*** Begin section ***

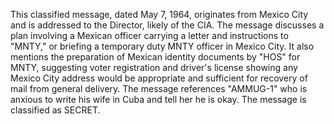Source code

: This classified message, dated May 7, 1964, originates from Mexico City and is addressed to the Director, likely of the CIA. The message discusses a plan involving a Mexican officer carrying a letter and instructions to "MNTY," or briefing a temporary duty MNTY officer in Mexico City. It also mentions the preparation of Mexican identity documents by "HOS" for MNTY, suggesting voter registration and driver's license showing any Mexico City address would be appropriate and sufficient for recovery of mail from general delivery. The message references "AMMUG-1" who is anxious to write his wife in Cuba and tell her he is okay. The message is classified as SECRET.
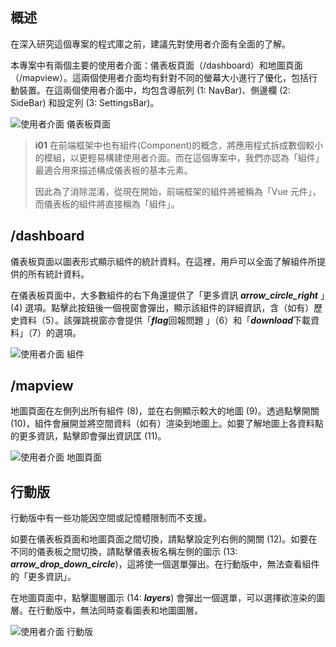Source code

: ## 概述
在深入研究這個專案的程式庫之前，建議先對使用者介面有全面的了解。

本專案中有兩個主要的使用者介面：儀表板頁面（/dashboard）和地圖頁面（/mapview）。這兩個使用者介面均有針對不同的螢幕大小進行了優化，包括行動裝置。在這兩個使用者介面中，均包含導航列 (1: NavBar)、側邊欄 (2: SideBar) 和設定列 (3: SettingsBar)。

![使用者介面 儀表板頁面](/images/front-end/user-interface-1.png)

> **i01**
> 在前端框架中也有組件(Component)的概念，將應用程式拆成數個較小的模組，以更輕易構建使用者介面。而在這個專案中，我們亦認為「組件」最適合用來描述構成儀表板的基本元素。
>
> 因此為了消除混淆，從現在開始，前端框架的組件將被稱為「Vue 元件」，而儀表板的組件將直接稱為「組件」。

## /dashboard
儀表板頁面以圖表形式顯示組件的統計資料。在這裡，用戶可以全面了解組件所提供的所有統計資料。

在儀表板頁面中，大多數組件的右下角還提供了「更多資訊 ***arrow_circle_right*** 」(4) 選項。點擊此按鈕後一個視窗會彈出，顯示該組件的詳細資訊，含（如有）歷史資料（5）。該彈跳視窗亦會提供「***flag***回報問題 」（6）和「***download***下載資料」（7）的選項。

![使用者介面 組件](/images/front-end/user-interface-2.png)

## /mapview
地圖頁面在左側列出所有組件 (8)，並在右側顯示較大的地圖 (9)。透過點擊開關 (10)，組件會展開並將空間資料（如有）渲染到地圖上。如要了解地圖上各資料點的更多資訊，點擊即會彈出資訊匡 (11)。

![使用者介面 地圖頁面](/images/front-end/user-interface-3.png)

## 行動版
行動版中有一些功能因空間或記憶體限制而不支援。

如要在儀表板頁面和地圖頁面之間切換，請點擊設定列右側的開關 (12)。如要在不同的儀表板之間切換，請點擊儀表板名稱左側的圖示 (13: ***arrow_drop_down_circle***)，這將使一個選單彈出。在行動版中，無法查看組件的「更多資訊」。

在地圖頁面中，點擊圖層圖示 (14: ***layers***) 會彈出一個選單，可以選擇欲渲染的圖層。在行動版中，無法同時查看圖表和地圖圖層。

![使用者介面 行動版](/images/front-end/user-interface-4.png)
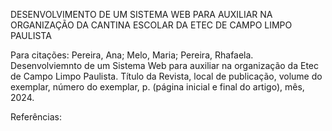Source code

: DESENVOLVIMENTO DE UM SISTEMA WEB PARA AUXILIAR NA ORGANIZAÇÃO DA CANTINA ESCOLAR DA ETEC DE CAMPO LIMPO PAULISTA

Para citações:
Pereira, Ana; Melo, Maria; Pereira, Rhafaela. Desenvolviemnto de um Sistema Web para auxiliar na organização da Etec de Campo Limpo Paulista. Título da Revista, local de publicação, volume do exemplar, número do exemplar, p. (página inicial e final do artigo), mês, 2024.

Referências:
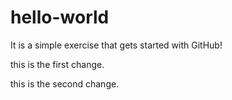 # hello-world
It is a simple exercise that gets started with GitHub!

this is the first change.

this is the second change.
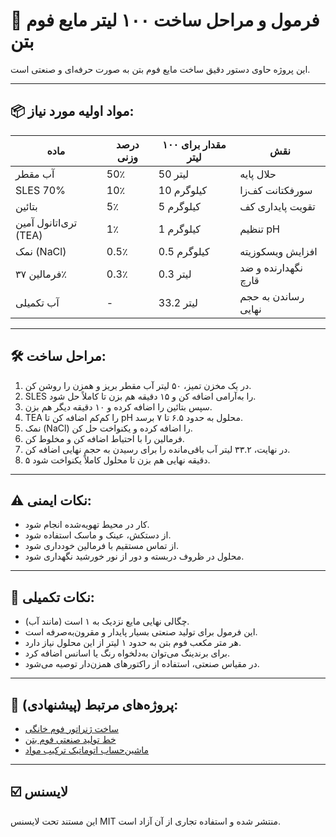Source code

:# 🧪 فرمول و مراحل ساخت ۱۰۰ لیتر مایع فوم بتن

این پروژه حاوی دستور دقیق ساخت مایع فوم بتن به صورت حرفه‌ای و صنعتی است.

---

## 📦 مواد اولیه مورد نیاز:

| ماده                     | درصد وزنی | مقدار برای ۱۰۰ لیتر | نقش                        |
|--------------------------|------------|------------------------|-----------------------------|
| آب مقطر                  | 50٪        | 50 لیتر               | حلال پایه                   |
| SLES 70%                | 10٪        | 10 کیلوگرم            | سورفکتانت کف‌زا             |
| بتائین                  | 5٪         | 5 کیلوگرم             | تقویت پایداری کف            |
| تری‌اتانول آمین (TEA)   | 1٪         | 1 کیلوگرم             | تنظیم pH                    |
| نمک (NaCl)              | 0.5٪       | 0.5 کیلوگرم           | افزایش ویسکوزیته            |
| فرمالین ۳۷٪             | 0.3٪       | 0.3 لیتر              | نگهدارنده و ضد قارچ         |
| آب تکمیلی               | -          | 33.2 لیتر             | رساندن به حجم نهایی         |

---

## 🛠 مراحل ساخت:

1. در یک مخزن تمیز، ۵۰ لیتر آب مقطر بریز و همزن را روشن کن.
2. SLES را به‌آرامی اضافه کن و ۱۵ دقیقه هم بزن تا کاملاً حل شود.
3. سپس بتائین را اضافه کرده و ۱۰ دقیقه دیگر هم بزن.
4. TEA را کم‌کم اضافه کن تا pH محلول به حدود ۶.۵ تا ۷ برسد.
5. نمک (NaCl) را اضافه کرده و یکنواخت حل کن.
6. فرمالین را با احتیاط اضافه کن و مخلوط کن.
7. در نهایت، ۳۳.۲ لیتر آب باقی‌مانده را برای رسیدن به حجم نهایی اضافه کن.
8. ۵ دقیقه نهایی هم بزن تا محلول کاملاً یکنواخت شود.

---

## ⚠️ نکات ایمنی:

- کار در محیط تهویه‌شده انجام شود.
- از دستکش، عینک و ماسک استفاده شود.
- از تماس مستقیم با فرمالین خودداری شود.
- محلول در ظروف دربسته و دور از نور خورشید نگهداری شود.

---

## 🔬 نکات تکمیلی:

- چگالی نهایی مایع نزدیک به ۱ است (مانند آب).
- این فرمول برای تولید صنعتی بسیار پایدار و مقرون‌به‌صرفه است.
- هر متر مکعب فوم بتن به حدود ۱ لیتر از این محلول نیاز دارد.
- برای برندینگ می‌توان به‌دلخواه رنگ یا اسانس اضافه کرد.
- در مقیاس صنعتی، استفاده از راکتورهای همزن‌دار توصیه می‌شود.

---

## 📂 پروژه‌های مرتبط (پیشنهادی):

- [ساخت ژنراتور فوم خانگی](#)
- [خط تولید صنعتی فوم بتن](#)
- [ماشین‌حساب اتوماتیک ترکیب مواد](#)

---

## ☑️ لایسنس

این مستند تحت لایسنس MIT منتشر شده و استفاده تجاری از آن آزاد است.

*** End section ***

Work to be completed
Without the pictures, give the entries above back exactly.

Result of the task
Source code

: This classified message, dated May 7, 1964, originates from Mexico City and is addressed to the Director, likely of the CIA. The message discusses a plan involving a Mexican officer carrying a letter and instructions to "MNTY," or briefing a temporary duty MNTY officer in Mexico City. It also mentions the preparation of Mexican identity documents by "HOS" for MNTY, suggesting voter registration and driver's license showing any Mexico City address would be appropriate and sufficient for recovery of mail from general delivery. The message references "AMMUG-1" who is anxious to write his wife in Cuba and tell her he is okay. The message is classified as SECRET.
Source code

: ## 概述
在深入研究這個專案的程式庫之前，建議先對使用者介面有全面的了解。

本專案中有兩個主要的使用者介面：儀表板頁面（/dashboard）和地圖頁面（/mapview）。這兩個使用者介面均有針對不同的螢幕大小進行了優化，包括行動裝置。在這兩個使用者介面中，均包含導航列 (1: NavBar)、側邊欄 (2: SideBar) 和設定列 (3: SettingsBar)。

![使用者介面 儀表板頁面](/images/front-end/user-interface-1.png)

> **i01**
> 在前端框架中也有組件(Component)的概念，將應用程式拆成數個較小的模組，以更輕易構建使用者介面。而在這個專案中，我們亦認為「組件」最適合用來描述構成儀表板的基本元素。
>
> 因此為了消除混淆，從現在開始，前端框架的組件將被稱為「Vue 元件」，而儀表板的組件將直接稱為「組件」。

## /dashboard
儀表板頁面以圖表形式顯示組件的統計資料。在這裡，用戶可以全面了解組件所提供的所有統計資料。

在儀表板頁面中，大多數組件的右下角還提供了「更多資訊 ***arrow_circle_right*** 」(4) 選項。點擊此按鈕後一個視窗會彈出，顯示該組件的詳細資訊，含（如有）歷史資料（5）。該彈跳視窗亦會提供「***flag***回報問題 」（6）和「***download***下載資料」（7）的選項。

![使用者介面 組件](/images/front-end/user-interface-2.png)

## /mapview
地圖頁面在左側列出所有組件 (8)，並在右側顯示較大的地圖 (9)。透過點擊開關 (10)，組件會展開並將空間資料（如有）渲染到地圖上。如要了解地圖上各資料點的更多資訊，點擊即會彈出資訊匡 (11)。

![使用者介面 地圖頁面](/images/front-end/user-interface-3.png)

## 行動版
行動版中有一些功能因空間或記憶體限制而不支援。

如要在儀表板頁面和地圖頁面之間切換，請點擊設定列右側的開關 (12)。如要在不同的儀表板之間切換，請點擊儀表板名稱左側的圖示 (13: ***arrow_drop_down_circle***)，這將使一個選單彈出。在行動版中，無法查看組件的「更多資訊」。

在地圖頁面中，點擊圖層圖示 (14: ***layers***) 會彈出一個選單，可以選擇欲渲染的圖層。在行動版中，無法同時查看圖表和地圖圖層。

![使用者介面 行動版](/images/front-end/user-interface-4.png)
Source code

: DESENVOLVIMENTO DE UM SISTEMA WEB PARA AUXILIAR NA ORGANIZAÇÃO DA CANTINA ESCOLAR DA ETEC DE CAMPO LIMPO PAULISTA

Para citações:
Pereira, Ana; Melo, Maria; Pereira, Rhafaela. Desenvolviemnto de um Sistema Web para auxiliar na organização da Etec de Campo Limpo Paulista. Título da Revista, local de publicação, volume do exemplar, número do exemplar, p. (página inicial e final do artigo), mês, 2024.

Referências:
 # hello-world
It is a simple exercise that gets started with GitHub!

this is the first change.

this is the second change.
Source code

:# 🧪 فرمول و مراحل ساخت ۱۰۰ لیتر مایع فوم بتن

این پروژه حاوی دستور دقیق ساخت مایع فوم بتن به صورت حرفه‌ای و صنعتی است.

---

## 📦 مواد اولیه مورد نیاز:

| ماده                     | درصد وزنی | مقدار برای ۱۰۰ لیتر | نقش                        |
|--------------------------|------------|------------------------|-----------------------------|
| آب مقطر                  | 50٪        | 50 لیتر               | حلال پایه                   |
| SLES 70%                | 10٪        | 10 کیلوگرم            | سورفکتانت کف‌زا             |
| بتائین                  | 5٪         | 5 کیلوگرم             | تقویت پایداری کف            |
| تری‌اتانول آمین (TEA)   | 1٪         | 1 کیلوگرم             | تنظیم pH                    |
| نمک (NaCl)              | 0.5٪       | 0.5 کیلوگرم           | افزایش ویسکوزیته            |
| فرمالین ۳۷٪             | 0.3٪       | 0.3 لیتر              | نگهدارنده و ضد قارچ         |
| آب تکمیلی               | -          | 33.2 لیتر             | رساندن به حجم نهایی         |

---

## 🛠 مراحل ساخت:

1. در یک مخزن تمیز، ۵۰ لیتر آب مقطر بریز و همزن را روشن کن.
2. SLES را به‌آرامی اضافه کن و ۱۵ دقیقه هم بزن تا کاملاً حل شود.
3. سپس بتائین را اضافه کرده و ۱۰ دقیقه دیگر هم بزن.
4. TEA را کم‌کم اضافه کن تا pH محلول به حدود ۶.۵ تا ۷ برسد.
5. نمک (NaCl) را اضافه کرده و یکنواخت حل کن.
6. فرمالین را با احتیاط اضافه کن و مخلوط کن.
7. در نهایت، ۳۳.۲ لیتر آب باقی‌مانده را برای رسیدن به حجم نهایی اضافه کن.
8. ۵ دقیقه نهایی هم بزن تا محلول کاملاً یکنواخت شود.

---

## ⚠️ نکات ایمنی:

- کار در محیط تهویه‌شده انجام شود.
- از دستکش، عینک و ماسک استفاده شود.
- از تماس مستقیم با فرمالین خودداری شود.
- محلول در ظروف دربسته و دور از نور خورشید نگهداری شود.

---

## 🔬 نکات تکمیلی:

- چگالی نهایی مایع نزدیک به ۱ است (مانند آب).
- این فرمول برای تولید صنعتی بسیار پایدار و مقرون‌به‌صرفه است.
- هر متر مکعب فوم بتن به حدود ۱ لیتر از این محلول نیاز دارد.
- برای برندینگ می‌توان به‌دلخواه رنگ یا اسانس اضافه کرد.
- در مقیاس صنعتی، استفاده از راکتورهای همزن‌دار توصیه می‌شود.

---

## 📂 پروژه‌های مرتبط (پیشنهادی):

- [ساخت ژنراتور فوم خانگی](#)
- [خط تولید صنعتی فوم بتن](#)
- [ماشین‌حساب اتوماتیک ترکیب مواد](#)

---

## ☑️ لایسنس

این مستند تحت لایسنس MIT منتشر شده و استفاده تجاری از آن آزاد است.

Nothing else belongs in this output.